I remember vividly my first flight ever on a civilian airliner. It was a L1011 on a direct flight from Philadelphia to Dallas Ft. Worth. The US Army was paying for my ticket so I knew I was going on the cheap.
But I still had a window seat, which the airline actually let me pick, I could smoke on this flight, and last but not least I had a hot, fresh meal served on real china plates with real metal flatware and all the coffee and coke I wanted. I just rang the bell and a smiling flight attendant that actually looked like she enjoyed her job would serve me what ever I wanted. I just sat back in my big, roomy seat with tons of legroom and slept like a baby that entire flight.

That’s what first class is like now, if you can get it.

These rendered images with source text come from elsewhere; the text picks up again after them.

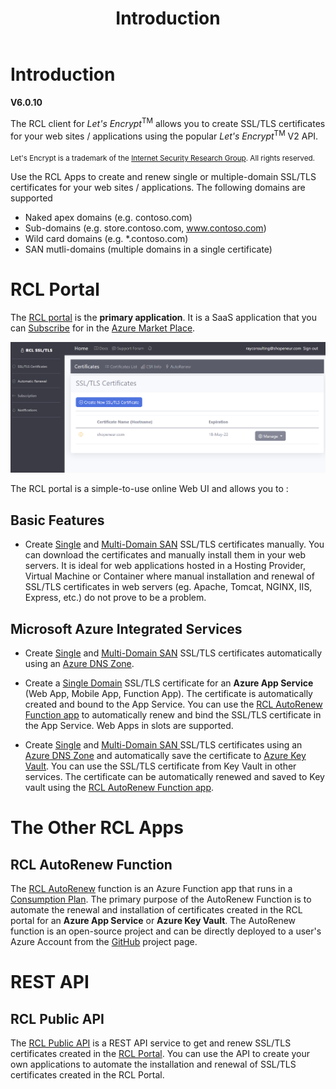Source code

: ﻿---
title: Introduction
description: The RCL client for Let's Encrypt allows you to create SSL/TLS certificates for your web sites / applications using the popular Let's Encrypt V2 API.
has_children: false
nav_order: 1
---

# Introduction
**V6.0.10**

The RCL client for *Let's Encrypt*<sup>TM</sup> allows you to create SSL/TLS certificates for your web sites / applications using the popular *Let's Encrypt*<sup>TM</sup> V2 API.

<sub>Let's Encrypt is a trademark of the [Internet Security Research Group](https://www.abetterinternet.org/). All rights reserved.</sub>

Use the RCL Apps to create and renew single or multiple-domain SSL/TLS certificates for your web sites / applications. The following domains are supported

- Naked apex domains (e.g. contoso.com)
- Sub-domains (e.g. store.contoso.com, www.contoso.com)
- Wild card domains (e.g. *.contoso.com) 
- SAN mutli-domains (multiple domains in a single certificate) 

# RCL Portal

The [RCL portal](../portal/portal) is the **primary application**. It is a SaaS application that you can [Subscribe](../subscription/subscription) for in the [Azure Market Place](https://azuremarketplace.microsoft.com/en-us/marketplace/apps/rayconsulting.002?tab=Overview).

![image](./images/portal/portal.PNG)

The RCL portal is a simple-to-use online Web UI and allows you to :

## Basic Features

- Create [Single](../portal/stand-alone) and [Multi-Domain SAN](../portal/stand-alone-san) SSL/TLS certificates manually. You can download the certificates and manually install them in your web servers. It is ideal for web applications hosted in a Hosting Provider, Virtual Machine or Container where manual installation and renewal of SSL/TLS certificates in web servers (eg. Apache, Tomcat, NGINX, IIS, Express, etc.) do not prove to be a problem.

## Microsoft Azure Integrated Services

- Create [Single](../portal/azure-dns) and [Multi-Domain SAN](../portal/azure-dns-san) SSL/TLS certificates automatically using an [Azure DNS Zone](https://docs.microsoft.com/en-us/azure/dns/dns-zones-records). 

- Create a [Single Domain](../portal/azure-appservice) SSL/TLS certificate for an **Azure App Service** (Web App, Mobile App, Function App). The certificate is automatically created and bound to the App Service. You can use the [RCL AutoRenew Function app](../autorenew/autorenew) to automatically renew and bind the SSL/TLS certificate in the App Service. Web Apps in slots are supported.

- Create [Single](../portal/azure-keyvault) and [Multi-Domain SAN ](../portal/azure-keyvault-san) SSL/TLS certificates using an [Azure DNS Zone](https://docs.microsoft.com/en-us/azure/dns/dns-zones-records) and automatically save the certificate to [Azure Key Vault](https://docs.microsoft.com/en-us/azure/key-vault/general/basic-concepts). You can use the SSL/TLS certificate from Key Vault in other services. The certificate can be automatically renewed and saved to Key vault using the [RCL AutoRenew Function app](/autorenew/autorenew).

# The Other RCL Apps

## RCL AutoRenew Function

The [RCL AutoRenew](/autorenew/autorenew) function is an Azure Function app that runs in a [Consumption Plan](https://docs.microsoft.com/en-us/azure/azure-functions/consumption-plan). The primary purpose of the AutoRenew Function is to automate the renewal and installation of certificates created in the RCL portal for an **Azure App Service** or **Azure Key Vault**. The AutoRenew function is an open-source project and can be directly deployed to a user's Azure Account from the [GitHub](https://github.com/rcl-ssl/RCL.AutoRenew.Function) project page.

# REST API 

## RCL Public API

The [RCL Public API](../api/api) is a REST API service to get and renew SSL/TLS certificates created in the [RCL Portal](./portal/portal.md). You can use the API to create your own applications to automate the installation and renewal of SSL/TLS certificates created in the RCL Portal.


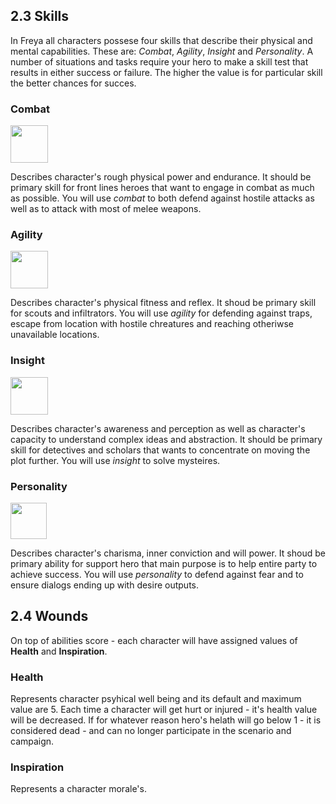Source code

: ## 2.3 Skills

In Freya all characters possese four skills that describe their physical and mental capabilities. These are: *Combat*, *Agility*, *Insight* and *Personality*. A number of situations and tasks require your hero to make a skill test  that results in either success or failure. The higher the value is for particular skill the better chances for succes. 

### Combat
<img src="https://raw.githubusercontent.com/inausoft/freya/master/Graphics/strength_icon.png" width="60"/>

Describes character's rough physical power and endurance. It should be primary skill for front lines heroes that want to engage in combat as much as possible. You will use *combat* to both defend against hostile attacks as well as to attack with most of melee weapons.

### Agility 
<img src="https://raw.githubusercontent.com/inausoft/freya/master/Graphics/agility_icon.png" width="60"/>

Describes character's physical fitness and reflex. It shoud be primary skill for scouts and infiltrators. You will use *agility* for defending against traps, escape from location with hostile chreatures and reaching otheriwse unavailable locations.

### Insight
<img src="https://raw.githubusercontent.com/inausoft/freya/master/Graphics/willpower_icon.png" width="60"/> 

Describes character's awareness and perception as well as character's capacity to understand complex ideas and abstraction. It should be primary skill for detectives and scholars that wants to concentrate on moving the plot further. You will use *insight* to solve mysteires.

### Personality
<img src="https://raw.githubusercontent.com/inausoft/freya/master/Graphics/charisma_icon.png" width="58"/>

Describes character's charisma, inner conviction and will power. It shoud be primary ability for support hero that main purpose is to help entire party to achieve success. You will use *personality* to defend against fear and to ensure dialogs ending up with desire outputs.

## 2.4 Wounds

On top of abilities score - each character will have assigned values of **Health** and **Inspiration**.

### Health
Represents character psyhical well being and its default and maximum value are 5. Each time a character will get hurt or injured - it's health value will be decreased. If for whatever reason hero's helath will go below 1 - it is considered dead - and can no longer participate in the scenario and campaign. 

### Inspiration

Represents a character morale's. 

 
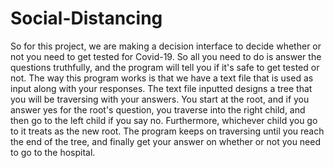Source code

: # Social-Distancing
So for this project, we are making a decision interface to decide whether or not you need to get tested for Covid-19. So all you need to do is answer the questions truthfully, and the program will tell you if it's safe to get tested or not. The way this program works is that we have a text file that is used as input along with your responses. The text file inputted designs a tree that you will be traversing with your answers. You start at the root, and if you answer yes for the root's question, you traverse into the right child, and then go to the left child if you say no. Furthermore, whichever child you go to it treats as the new root. The program keeps on traversing until you reach the end of the tree, and finally get your answer on whether or not you need to go to the hospital.

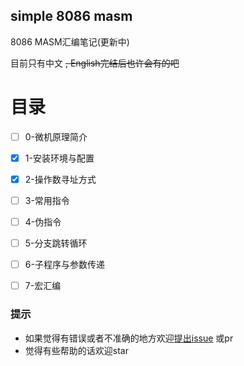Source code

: ## simple 8086 masm

8086 MASM汇编笔记(更新中)

目前只有中文 ~~, English完结后也许会有的吧~~

目录
===

- [ ] 0-微机原理简介
- [x] 1-安装环境与配置
- [x] 2-操作数寻址方式
- [ ] 3-常用指令 
- [ ] 4-伪指令
- [ ] 5-分支跳转循环
- [ ] 6-子程序与参数传递
- [ ] 7-宏汇编


### 提示
- 如果觉得有错误或者不准确的地方欢迎[提出issue](https://github.com/Wistral/simple-masm/issues/new) 或pr
- 觉得有些帮助的话欢迎star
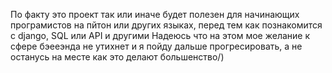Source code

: По факту это проект так или иначе будет полезен для начинающих програмистов на пйтон или других языках, перед тем как познакомится с django, SQL или API и другими 
Надеюсь что на этом мое желание к сфере бэееэнда не утихнет и я пойду дальше прогресировать, а не останусь на месте как это делают большенство/)
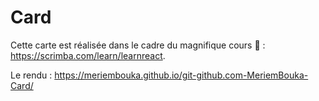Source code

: # Card
Cette carte est réalisée dans le cadre du magnifique cours :star_struck: : https://scrimba.com/learn/learnreact.  
  
Le rendu : https://meriembouka.github.io/git-github.com-MeriemBouka-Card/

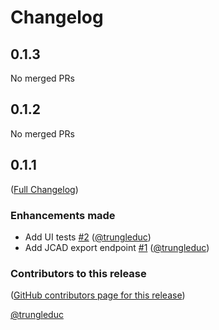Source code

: # Changelog

<!-- <START NEW CHANGELOG ENTRY> -->

## 0.1.3

No merged PRs

<!-- <END NEW CHANGELOG ENTRY> -->

## 0.1.2

No merged PRs

## 0.1.1

([Full Changelog](https://github.com/jupytercad/jupytercad-openvsp/compare/3d315ea515f0683be532a0953bc9ff009d01e05f...34b3dfe67933c28f479d71d39b64cc96de640ae9))

### Enhancements made

- Add UI tests [#2](https://github.com/jupytercad/jupytercad-openvsp/pull/2) ([@trungleduc](https://github.com/trungleduc))
- Add JCAD export endpoint [#1](https://github.com/jupytercad/jupytercad-openvsp/pull/1) ([@trungleduc](https://github.com/trungleduc))

### Contributors to this release

([GitHub contributors page for this release](https://github.com/jupytercad/jupytercad-openvsp/graphs/contributors?from=2024-04-29&to=2024-05-10&type=c))

[@trungleduc](https://github.com/search?q=repo%3Ajupytercad%2Fjupytercad-openvsp+involves%3Atrungleduc+updated%3A2024-04-29..2024-05-10&type=Issues)
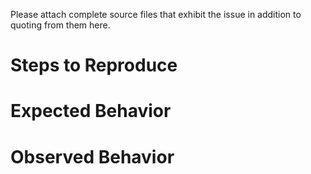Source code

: Please attach complete source files that exhibit the issue in addition
to quoting from them here.

# Steps to Reproduce

# Expected Behavior

# Observed Behavior


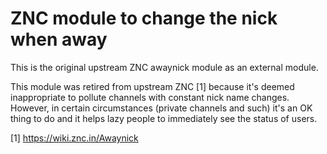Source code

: ZNC module to change the nick when away
=======================================

This is the original upstream ZNC awaynick module as an external module.

This module was retired from upstream ZNC [1] because it's deemed inappropriate
to pollute channels with constant nick name changes. However, in certain
circumstances (private channels and such) it's an OK thing to do and it helps
lazy people to immediately see the status of users.

[1] https://wiki.znc.in/Awaynick
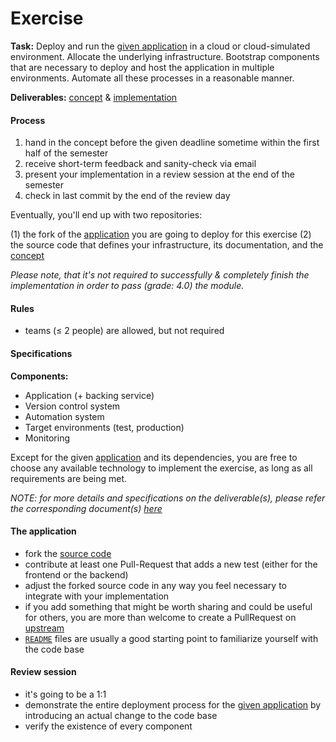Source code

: Exercise
========


__Task:__ Deploy and run the [given application](https://github.com/lucendio/lecture-devops-app) in a cloud or
cloud-simulated environment. Allocate the underlying infrastructure. Bootstrap components that are necessary to
deploy and host the application in multiple environments. Automate all these processes in a reasonable manner.

__Deliverables:__ [concept](./deliverables/exercise_concept.md) & [implementation](./deliverables/exercise_implementation.md)


#### Process

1. hand in the concept before the given deadline sometime within the first half of the semester
2. receive short-term feedback and sanity-check via email
3. present your implementation in a review session at the end of the semester
4. check in last commit by the end of the review day

Eventually, you'll end up with two repositories:

(1) the fork of the [application](https://github.com/lucendio/lecture-devops-app) you are going to deploy for this
    exercise
(2) the source code that defines your infrastructure, its documentation, and the
    [concept](./deliverables/exercise_concept.md)

*Please note, that it's not required to successfully & completely finish the implementation in order to pass (grade: 4.0)
the module.*


#### Rules

* teams (≤ 2 people) are allowed, but not required


#### Specifications

__Components:__

* Application (+ backing service)
* Version control system
* Automation system
* Target environments (test, production)
* Monitoring

Except for the given [application](https://github.com/lucendio/lecture-devops-app) and its dependencies, you are free to
choose any available technology to implement the exercise, as long as all requirements are being met.  

*NOTE: for more details and specifications on the deliverable(s), please refer the corresponding document(s) 
[here](./deliverables)*


#### The application

* fork the [source code](https://github.com/lucendio/lecture-devops-app)
* contribute at least one Pull-Request that adds a new test (either for the frontend or the backend)
* adjust the forked source code in any way you feel necessary to integrate with your implementation
* if you add something that might be worth sharing and could be useful for others, you are more than welcome to create
  a PullRequest on [upstream](https://github.com/lucendio/lecture-devops-app)
* [`README`](https://github.com/lucendio/lecture-devops-app/blob/master/README.md) files are usually a good starting
  point to familiarize yourself with the code base


#### Review session

* it's going to be a 1:1 
* demonstrate the entire deployment process for the [given application](https://github.com/lucendio/lecture-devops-app)
  by introducing an actual change to the code base
* verify the existence of every component
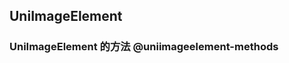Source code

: ## UniImageElement

<!-- CUSTOMTYPEJSON.UniImageElement.description -->

<!-- CUSTOMTYPEJSON.UniImageElement.compatibility -->

<!-- CUSTOMTYPEJSON.UniImageElement.extends -->

<!-- CUSTOMTYPEJSON.UniImageElement.param -->


### UniImageElement 的方法 @uniimageelement-methods
<!-- CUSTOMTYPEJSON.UniImageElement.methods.onload.name -->

<!-- CUSTOMTYPEJSON.UniImageElement.methods.onload.description -->

<!-- CUSTOMTYPEJSON.UniImageElement.methods.onload.compatibility -->

<!-- CUSTOMTYPEJSON.UniImageElement.methods.onload.param -->

<!-- CUSTOMTYPEJSON.UniImageElement.methods.onload.returnValue -->

<!-- CUSTOMTYPEJSON.UniImageElement.methods.onload.tutorial -->

<!-- CUSTOMTYPEJSON.UniImageElement.example -->
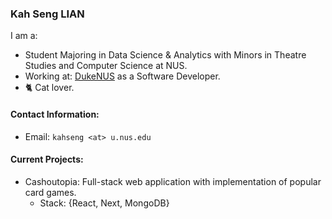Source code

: ### Kah Seng LIAN

I am a:
- Student Majoring in Data Science & Analytics with Minors in Theatre Studies and Computer Science at NUS. 
- Working at: [DukeNUS](https://www.duke-nus.edu.sg/campaign/phd?gclid=CjwKCAjw8ZKmBhArEiwAspcJ7mpc83XUwkdfC70kx0ysYgHqGzan08HP9KFLsuWp3MefU5cQ-1SkZBoCW5gQAvD_BwE) as a Software Developer.
- 🐈 Cat lover.

#### Contact Information:
- Email: `kahseng <at> u.nus.edu`

#### Current Projects:
- Cashoutopia: Full-stack web application with implementation of popular card games.
    - Stack: {React, Next, MongoDB}
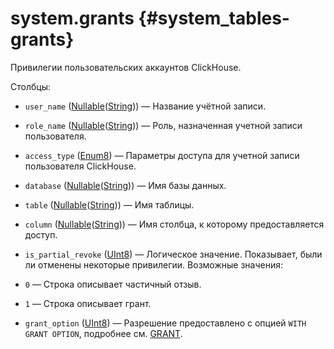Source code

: # system.grants {#system_tables-grants}

Привилегии пользовательских аккаунтов ClickHouse.

Столбцы:
-    `user_name` ([Nullable](../../sql-reference/data-types/nullable.md)([String](../../sql-reference/data-types/string.md))) — Название учётной записи.

-    `role_name` ([Nullable](../../sql-reference/data-types/nullable.md)([String](../../sql-reference/data-types/string.md))) — Роль, назначенная учетной записи пользователя.

-    `access_type` ([Enum8](../../sql-reference/data-types/enum.md)) — Параметры доступа для учетной записи пользователя ClickHouse.

-    `database` ([Nullable](../../sql-reference/data-types/nullable.md)([String](../../sql-reference/data-types/string.md))) — Имя базы данных.

-    `table` ([Nullable](../../sql-reference/data-types/nullable.md)([String](../../sql-reference/data-types/string.md))) — Имя таблицы.

-    `column` ([Nullable](../../sql-reference/data-types/nullable.md)([String](../../sql-reference/data-types/string.md))) — Имя столбца, к которому предоставляется доступ.

-    `is_partial_revoke` ([UInt8](../../sql-reference/data-types/int-uint.md#uint-ranges)) — Логическое значение. Показывает, были ли отменены некоторые привилегии. Возможные значения:
- `0` — Строка описывает частичный отзыв.
- `1` — Строка описывает грант.

-    `grant_option` ([UInt8](../../sql-reference/data-types/int-uint.md#uint-ranges)) — Разрешение предоставлено с опцией `WITH GRANT OPTION`, подробнее см. [GRANT](../../sql-reference/statements/grant.md#grant-privigele-syntax).

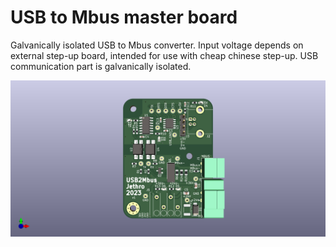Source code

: # USB to Mbus master board

Galvanically isolated USB to Mbus converter. Input voltage depends on external
step-up board, intended for use with cheap chinese step-up. USB communication
part is galvanically isolated. 

![board](usb2mbus_board.png)
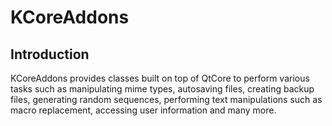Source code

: # KCoreAddons

## Introduction

KCoreAddons provides classes built on top of QtCore to perform various tasks
such as manipulating mime types, autosaving files, creating backup files,
generating random sequences, performing text manipulations such as macro
replacement, accessing user information and many more.

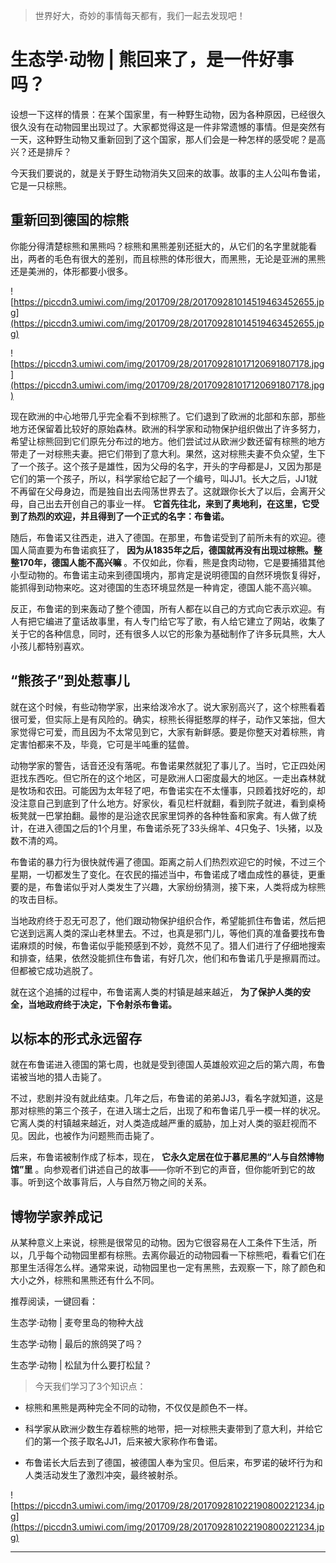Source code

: > 世界好大，奇妙的事情每天都有，我们一起去发现吧！

# 生态学·动物 | 熊回来了，是一件好事吗？

设想一下这样的情景：在某个国家里，有一种野生动物，因为各种原因，已经很久很久没有在动物园里出现过了。大家都觉得这是一件非常遗憾的事情。但是突然有一天，这种野生动物又重新回到了这个国家，那人们会是一种怎样的感受呢？是高兴？还是排斥？

今天我们要说的，就是关于野生动物消失又回来的故事。故事的主人公叫布鲁诺，它是一只棕熊。

## 重新回到德国的棕熊

你能分得清楚棕熊和黑熊吗？棕熊和黑熊差别还挺大的，从它们的名字里就能看出，两者的毛色有很大的差别，而且棕熊的体形很大，而黑熊，无论是亚洲的黑熊还是美洲的，体形都要小很多。

![https://piccdn3.umiwi.com/img/201709/28/201709281014519463452655.jpg](https://piccdn3.umiwi.com/img/201709/28/201709281014519463452655.jpg)

![https://piccdn3.umiwi.com/img/201709/28/201709281017120691807178.jpg](https://piccdn3.umiwi.com/img/201709/28/201709281017120691807178.jpg)

现在欧洲的中心地带几乎完全看不到棕熊了。它们退到了欧洲的北部和东部，那些地方还保留着比较好的原始森林。欧洲的科学家和动物保护组织做出了许多努力，希望让棕熊回到它们原先分布过的地方。他们尝试过从欧洲少数还留有棕熊的地方带走了一对棕熊夫妻。把它们带到了意大利。果然，这对棕熊夫妻不负众望，生下了一个孩子。这个孩子是雄性，因为父母的名字，开头的字母都是J，又因为那是它们的第一个孩子，所以，科学家给它起了一个编号，叫JJ1。长大之后，JJ1就不再留在父母身边，而是独自出去闯荡世界去了。这就跟你长大了以后，会离开父母，自己出去开创自己的事业一样。 **它首先往北，来到了奥地利，在这里，它受到了热烈的欢迎，并且得到了一个正式的名字：布鲁诺。** 

随后，布鲁诺又往西走，进入了德国。在那里，布鲁诺受到了前所未有的欢迎。德国人简直要为布鲁诺疯狂了， **因为从1835年之后，德国就再没有出现过棕熊。整整170年，德国人能不高兴嘛** 。不仅如此，你看，熊是食肉动物，它是要捕猎其他小型动物的。布鲁诺主动来到德国境内，那肯定是说明德国的自然环境恢复得好，能抓得到动物来吃。这对德国的生态环境显然是一种肯定，德国人能不高兴嘛。

反正，布鲁诺的到来轰动了整个德国，所有人都在以自己的方式向它表示欢迎。有人有把它编进了童话故事里，有人专门给它写了歌，有人给它建立了网站，收集了关于它的各种信息，同时，还有很多人以它的形象为基础制作了许多玩具熊，大人小孩儿都特别喜欢。

##  “熊孩子”到处惹事儿

就在这个时候，有些动物学家，出来给泼冷水了。说大家别高兴了，这个棕熊看着很可爱，但实际上是有风险的。确实，棕熊长得挺憨厚的样子，动作又笨拙，但大家觉得它可爱，而且因为不太常见到它，大家有新鲜感。要是你整天对着棕熊，肯定害怕都来不及，毕竟，它可是半吨重的猛兽。

动物学家的警告，话音还没有落呢。布鲁诺果然就犯了事儿了。当时，它正四处闲逛找东西吃。但它所在的这个地区，可是欧洲人口密度最大的地区。一走出森林就是牧场和农田。可能因为太年轻了吧，布鲁诺实在不太懂事，只顾着找好吃的，却没注意自己到底到了什么地方。好家伙，看见栏杆就翻，看到院子就进，看到桌椅板凳就一巴掌拍翻。最惨的是沿途农民家里饲养的各种牲畜和家禽。有人做了统计，在进入德国之后的1个月里，布鲁诺杀死了33头绵羊、4只兔子、1头猪，以及数不清的鸡。

布鲁诺的暴力行为很快就传遍了德国。距离之前人们热烈欢迎它的时候，不过三个星期，一切都发生了变化。在农民的描述当中，布鲁诺成了嗜血成性的暴徒，更重要的是，布鲁诺似乎对人类发生了兴趣，大家纷纷猜测，接下来，人类将成为棕熊的攻击目标。

当地政府终于忍无可忍了，他们跟动物保护组织合作，希望能抓住布鲁诺，然后把它送到远离人类的深山老林里去。不过，也真是邪门儿，等他们真的准备要找布鲁诺麻烦的时候，布鲁诺似乎能预感到不妙，竟然不见了。猎人们进行了仔细地搜索和排查，结果，依然没能抓住布鲁诺，有好几次，他们和布鲁诺几乎是擦肩而过。但都被它成功逃脱了。

就在这个追捕的过程中，布鲁诺离人类的村镇是越来越近， **为了保护人类的安全，当地政府终于决定，下令射杀布鲁诺。**

## 以标本的形式永远留存

就在布鲁诺进入德国的第七周，也就是受到德国人英雄般欢迎之后的第六周，布鲁诺被当地的猎人击毙了。

不过，悲剧并没有就此结束。几年之后，布鲁诺的弟弟JJ3，看名字就知道，这是那对棕熊的第三个孩子，在进入瑞士之后，出现了和布鲁诺几乎一模一样的状况。它离人类的村镇越来越近，对人类造成越严重的威胁，加上对人类的驱赶视而不见。因此，也被作为问题熊而击毙了。

后来，布鲁诺被制作成了标本，现在， **它永久定居在位于慕尼黑的“人与自然博物馆”里** 。向参观者们讲述自己的故事——你听不到它的声音，但你能听到它的故事。听到这个故事背后，人与自然万物之间的关系。

## 博物学家养成记

从某种意义上来说，棕熊是很常见的动物。因为它很容易在人工条件下生活，所以，几乎每个动物园里都有棕熊。去离你最近的动物园看一下棕熊吧，看看它们在那里生活得怎么样。通常来说，动物园里也一定有黑熊，去观察一下，除了颜色和大小之外，棕熊和黑熊还有什么不同。

推荐阅读，一键回看：

生态学·动物 | 麦夸里岛的物种大战

生态学·动物 | 最后的旅鸽哭了吗？

生态学·动物 | 松鼠为什么要打松鼠？

> 今天我们学习了3个知识点：

* 棕熊和黑熊是两种完全不同的动物，不仅仅是颜色不一样。

* 科学家从欧洲少数生存着棕熊的地带，把一对棕熊夫妻带到了意大利，并给它们的第一个孩子取名JJ1，后来被大家称作布鲁诺。

* 布鲁诺长大后去到了德国，被德国人奉为宝贝。但后来，布罗诺的破坏行为和人类活动发生了激烈冲突，最终被射杀。

![https://piccdn3.umiwi.com/img/201709/28/201709281022190800221234.jpg](https://piccdn3.umiwi.com/img/201709/28/201709281022190800221234.jpg)

---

Coach is, well steerage. It’s like getting onto a greyhound bus with wings. Smelly, cramped and soiled. And you’re squeezed into a seat with the same comforts as a wooden bench. You get all this and more, because with my luck I’m usually stuck next to some shithead with chronic halitosis and terminal flatulence, who wants to tell you all about his trip to Boise for the potato convention for the entire length of the flight. All in a seat so cramped you’re in danger of a stroke caused by deep-vein thrombosis the minute you sit down.
My flight from Atlanta to Phoenix was so terrible that for the first time in over twenty years of flying I actually got nauseated. I was really expecting to see some Mexican guy in traditional garb, a multicolored serape and sombrero sit down next to me with a chicken in a bamboo cage on his lap, and look out the wind and see the luggage being tied to the fuselage with rope and guys in a 1954 Chevy pickup truck with a set of jumper cables to start the engines.

Why doesn’t the airlines just go all out? They want to save money, so why don’t they just buy all the old surplus C-130 and C-141 cargo aircraft from the airforce to replace those wonderfully luxurious A330 Airbuses (I love that name, Airbus. It’s what it is, a goddamn bus with wings) I’m positive those nylon-web jump seats I was so familiar with in my time in the army would be a vast improvement over the level of comfort and service we’re subjected to these days.

I’m pretty sure the old USAF ‘box lunches’ the air force served by grizzled old ill-humored airforce tech sergeants on those flights lasting more than a few hours would be more tasty that what’s available in-flight now.

At least in the C-130’s and C-141’s the passengers could do what we did on those flights. Lounge out on cargo palates and luggage. That is until those airline executives find out they can cram more passengers into the cargo hold by having them stand for the entire flight like straphangers on a subway car doubling the amount of money they charge in the process.

I really wish this country would learn a thing or two from The Germans, British and dare I say it, the French about running an airline? They all have Government-owned airlines and the last time I was on a British Airways flight it was pretty damn nice.

Oh, wait. We’d probably fuck that up to. Take a good hard look at Amtrak.

What ever was old is new again. It reminds me of the stories about the steerage passengers on the steamships overloaded with immigrants from Europe at the turn of the last century.

Welcome the New Steerage Class.

Isn’t it wonderful what modern technology has achieved for mankind in the last one hundred years?